Five Questions: Umit Gurun on Companies and the Media

A company can get better press by appointing to its board a senior-level media executive, according to the findings of a new study.


Now hear this: When senior-level media veterans sit on corporate boards, companies get better press, and more favorable press, in the wake of sensational events. That’s not conjecture but fact, according to a new research paper entitled, “Price of Publicity,” by Umit Gurun, an associate professor at the University of Texas in Dallas. Even in the advent of new media, this edge persists.

Institutional Investor contributor Steven Mintz spoke with Gurun recently about his research and its implications.

1. What started you down this road?

Earlier academic literature shows that board members with special qualifications bestow advantages. Scrutiny is more informed and networks are more extensive. Companies with bankers on their boards, for instance, enjoy an edge when dealing with banks generally, from an advisory or monitoring standpoint. Attorneys often confer beneficial effects on legal matters before companies.

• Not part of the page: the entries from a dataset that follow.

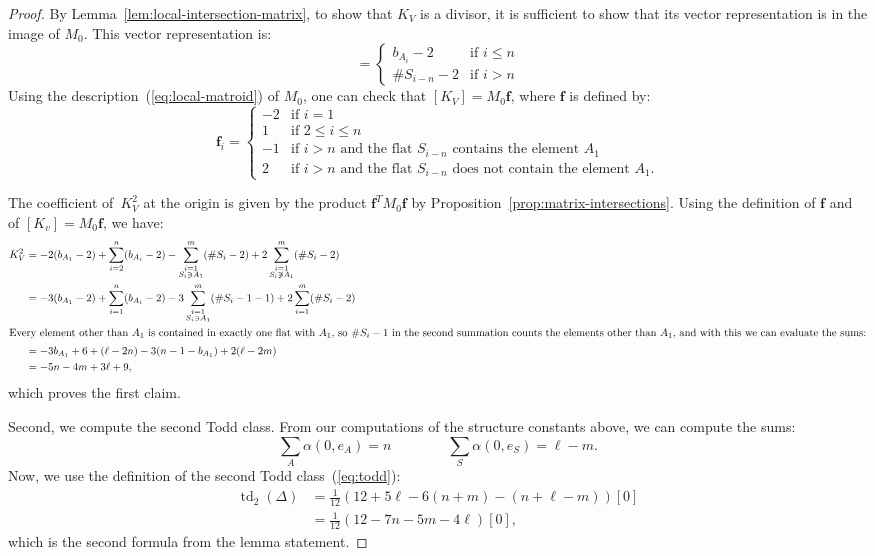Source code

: \documentclass[11pt]{amsart}
\theoremstyle{definition}
\newcommand{\bff}{\mathbf f}
\newcommand{\td}{\operatorname{td}}
\begin{document}
\begin{proof}
By Lemma~\ref{lem:local-intersection-matrix}, to show that $K_V$ is a divisor,
it is sufficient to show that its vector representation is in the image of
$M_0$. This vector representation is:
\begin{equation*}
[K_V] = \begin{cases}
b_{A_i} - 2 & \mbox{if } i \leq n \\
\# S_{i-n} - 2 & \mbox{if } i > n
\end{cases}
\end{equation*}
Using the description~(\ref{eq:local-matroid}) of $M_0$, one can check that
$[K_V] = M_0 \bff$, where $\bff$ is defined by:
\begin{equation*}
\bff_i = \begin{cases}
-2 &\mbox{if $i = 1$} \\
1 & \mbox{if $2 \leq i \leq n$}\\
-1 & \mbox{if $i > n$ and the flat $S_{i-n}$ contains the element $A_1$} \\
2 & \mbox{if $i > n$ and the flat $S_{i-n}$ does not contain the element $A_1$}.
\end{cases}
\end{equation*}

The coefficient of~$K_V^2$ at the origin is given by the product $\bff^T M_0
\bff$ by Proposition~\ref{prop:matrix-intersections}. Using the definition of $\bff$ and of $[K_v] = M_0 \bff$, we
have:
\begin{align*}
K_V^2 &= -2(b_{A_1} - 2) + \sum_{i=2}^n (b_{A_i} - 2)
- \sum_{\substack{i = 1 \\ S_i \ni A_1}}^m (\# S_i - 2 )
+ 2 \sum_{\substack{i = 1 \\ S_i \not\ni A_1}}^m (\# S_i - 2) \\
&= -3(b_{A_1} - 2) + \sum_{i=1}^n (b_{A_i} - 2)
- 3\sum_{\substack{i=1 \\ S_i \ni A_1}}^m (\# S_i - 1 - 1)
+ 2 \sum_{i = 1}^m (\# S_i - 2) \\
\intertext{Every element other than $A_1$ is contained in exactly one flat with
$A_1$, so $\#S_i - 1$ in the second summation counts the elements other than
$A_1$, and with this we can evaluate the sums:}
&= -3b_{A_1} + 6 + (\ell - 2 n) - 3(n - 1 - b_{A_{1}}) + 2 (\ell - 2 m) \\
&= -5n -4m + 3 \ell + 9,
\end{align*}
which proves the first claim.

Second, we compute the second Todd class.
From our computations of the structure constants above, we can compute the sums:
\begin{equation*}
\sum_{A} \alpha(0, e_A) = n   \qquad\qquad
\sum_{S} \alpha(0, e_S) = \ell - m.
\end{equation*}
Now, we use the definition of the second Todd class~(\ref{eq:todd}):
\begin{align*}
\td_2(\Delta) &= {\textstyle\frac{1}{12}}(12 + 5 \ell - 6 (n + m) -
(n + \ell - m))[0] \\
&= {\textstyle\frac{1}{12}}(12 - 7n - 5m - 4\ell )[0],
\end{align*}
which is the second formula from the lemma statement.
\end{proof}
\end{document}
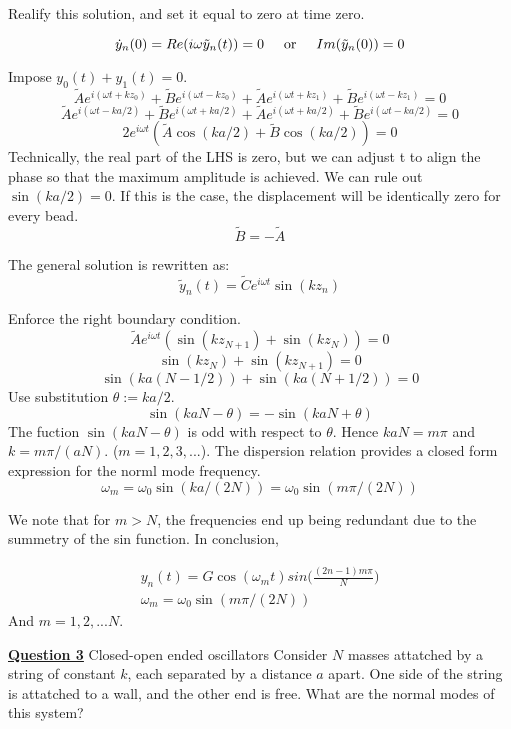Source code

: \documentclass{article}
\newcommand{\new}[1]{
    \vspace{2mm}
    \noindent
    \textbf{
    \underline{#1}}
}
\newcommand{\textOr}{
    {
        \hspace{5mm}
        \textrm{or}
        \hspace{5mm}
    }
}
\newcommand{\Ixp}[1]{
    {
        e^{i{#1}}
    }
}
\begin{document}
Realify this solution, and set it equal to zero at time zero. 

\[
    \dot{y}_n(0) = Re(i\omega \tilde{y}_n(t)) = 0
    \textOr 
    Im(\tilde{y}_n(0)) = 0
\]


Impose $y_0(t) + y_1(t) = 0$. 
\[
     \tilde{A}\Ixp{(\omega t + kz_0)}
    + \tilde{B}\Ixp{(\omega t - kz_0)} 
    +
 \tilde{A}\Ixp{(\omega t + kz_1)}
    + \tilde{B}\Ixp{(\omega t - kz_1)}
    = 0 
\]
\[
     \tilde{A}\Ixp{(\omega t -ka/2)}
    + \tilde{B}\Ixp{(\omega t +ka/2)} 
    +
 \tilde{A}\Ixp{(\omega t + ka/2)}
    + \tilde{B}\Ixp{(\omega t - ka/2)}
    = 0 
\]
\[
    2\Ixp{\omega t} (
        \tilde{A} \cos (ka/2)
        + \tilde{B} \cos (ka/2)
    )
    = 0
\]
Technically, the real part of the LHS is zero, but we 
can adjust t to align the phase so that the maximum amplitude is 
achieved. 
We can rule out $\sin(ka/2) = 0$. If this is the case, 
the displacement will be identically zero for every bead. 
\[
    \tilde{B} = -\tilde{A}
\]

The general solution is rewritten as:
\[
    \tilde{y}_n(t) = \tilde{C} \Ixp{\omega t} \sin(kz_n)
\]

Enforce the right boundary condition. 
\[
    \tilde{A} \Ixp{\omega t} (\sin(kz_{N + 1}) + \sin(kz_N)) = 0
\]
\[
    \sin(kz_N) + \sin(kz_{N + 1}) = 0
\]
\[
    \sin(ka(N -1/2)) +  \sin(ka(N +1/2)) = 0 
\]
Use substitution $\theta:= ka/2$. 
\[
    \sin(kaN- \theta) = -\sin(kaN + \theta)
\]
The fuction $\sin(kaN - \theta)$ is odd with respect 
to $\theta$. Hence $kaN = m\pi$ and $k = m\pi/(aN)$. 
($m = 1, 2, 3, ...$). The dispersion relation provides 
a closed form expression for the norml mode frequency. 
\[
    \omega_m = \omega_0 \sin(ka/(2N)) = \omega_0 \sin(m\pi/(2N))
\]

We note that for $m > N$, the frequencies end up being redundant 
due to the summetry of the sin function. In conclusion, 

\begin{align*}
    \boxed{
    y_n(t) = G\cos(\omega_m t)sin\bigg(\frac{(2n - 1)m \pi}{N}\bigg)}\\
    \boxed{
    \omega_m = \omega_0 \sin(m\pi/(2N))
    }
\end{align*}
And $m = 1, 2, ... N$. 

\newpage

\new{Question 3} Closed-open ended oscillators 
Consider $N$ masses attatched by a string of constant $k$, 
each separated by a distance $a$ apart. One side of the 
string is attatched to a wall, and the other end is free. 
What are the normal modes of this system?
\end{document}
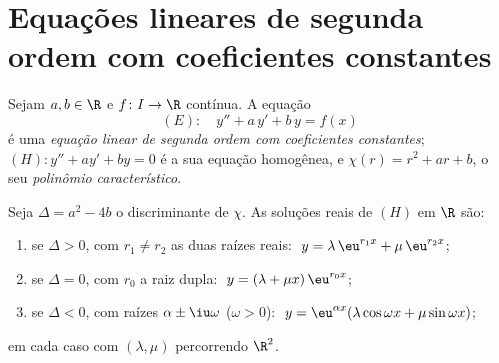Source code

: \section{Equações lineares de segunda ordem com coeficientes constantes}

\begin{definition}\label{def:b1:diffeq:linear2}
Sejam $a, b \in \R$ e $f \colon I \to \R$ contínua. A equação
\[
(E)\colon\quad y'' + a\,y' + b\,y = f(x)
\]
é uma \emph{equação linear de segunda ordem com coeficientes
constantes};
$(H)\colon y'' + ay' + by = 0$ é a sua equação homogênea, e
$\chi(r) = r^2 + ar + b$, o seu \emph{polinômio
característico}.
\end{definition}

\begin{theorem}\label{thm:b1:diffeq:homogeneous2}
Seja $\Delta = a^2 - 4b$ o discriminante de $\chi$. As soluções
reais de $(H)$ em $\R$ são:
\begin{enumerate}
  \item se $\Delta > 0$, com $r_1 \neq r_2$ as duas raízes reais:
        $\;y = \lambda\, \eu^{r_1 x} + \mu\, \eu^{r_2 x}$;
  \item se $\Delta = 0$, com $r_0$ a raiz dupla:
        $\;y = (\lambda + \mu x)\, \eu^{r_0 x}$;
  \item se $\Delta < 0$, com raízes $\alpha \pm \iu\omega$
        ($\omega > 0$):
        $\;y = \eu^{\alpha x} (\lambda \cos\omega x + \mu
        \sin\omega x)$;
\end{enumerate}
em cada caso com $(\lambda, \mu)$ percorrendo $\R^2$.
\end{theorem}

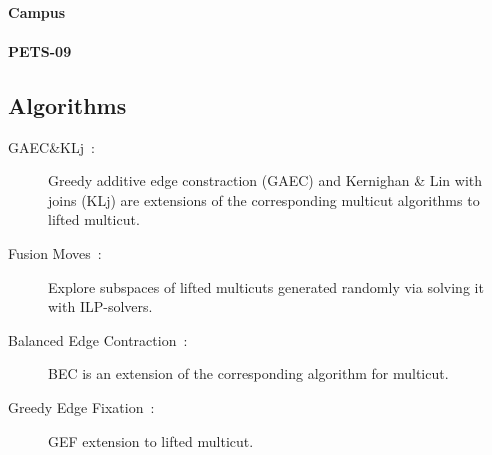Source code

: \paragraph{Campus}
\paragraph{PETS-09}

\subsection{Algorithms}
\begin{description}
\item[GAEC\&KLj~\cite{keuper2015efficient}:] Greedy additive edge constraction (GAEC) and Kernighan \& Lin with joins (KLj) are extensions of the corresponding multicut algorithms to lifted multicut.
\item[Fusion Moves~\cite{beier2017multicut}:] Explore subspaces of lifted multicuts generated randomly via solving it with ILP-solvers.
\item[Balanced Edge Contraction~\cite{kardoost2018solving}:] BEC is an extension of the corresponding algorithm for multicut.
\item[Greedy Edge Fixation~\cite{levinkov2019comparative}:] GEF extension to lifted multicut.
\end{description}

Given these correlations, I wondered if a board member with media chops improves media slant — more news coverage and more favorable content when bad news breaks. If firms with media experts are more successful in doing so, we should not only see more coverage but also more favorable coverage of a firm with a media expert on the board than one without after one of these events.


2. How did you handle the research?

We identified 1,200 media experts. In that group, around 500 serve on boards of public companies. It’s a finite talent pool, which rules out filling board seats at every company with someone savvy about media. But at the same time, it’s a large enough sample to furnish statistically significant evidence of a trend we suspected. An econometric model added routine variables: firm size, geographic location, growth rate, institutional ownership and analyst coverage, among others.

Then research examined media coverage in the wake of two kinds of events that garner media attention: news pertaining to product safety and employee safety. We looked into whether coverage and news slant varied where media experts joined boards more than a year before events occurred.

3. What did you find out — the bottom line?

Public companies with a media expert on their boards received 40 percent more media coverage, or seven more news articles a year for an average company in the sample. The news that’s reported also includes 25 percent fewer negative words compared with articles on control firms.

If a board of directors includes a media expert then news coverage is more likely to follow a press release within five days of a press release. What I found is that if you have a board member with media expertise, your press releases are 10 percent more likely to appear in the news. That means, for an arbitrary example, if a company does not have a media expert, its press releases might get covered in the news 20 percent of the time. A company with media chops on its board should see coverage 30 percent of the time. If there is an Internet effect after 2002, it is partially captured by sample.

4. Wouldn’t you say there is a quid pro quo element to some results?

A fraction of this effect may be quid pro quo if board members who control media help shape a media message by influencing their own outlets. Far more often than not, though, an “effective press relations hypothesis” intervenes: Board members with media expertise furnish direct and indirect links to the media that lowers information acquisition costs for journalists.

5. So do you foresee demand for writers and editors on corporate boards?

Journalists hoping for board appointments can stand down. The benefits extend only to board members who are current or former media owners, directors and top executives.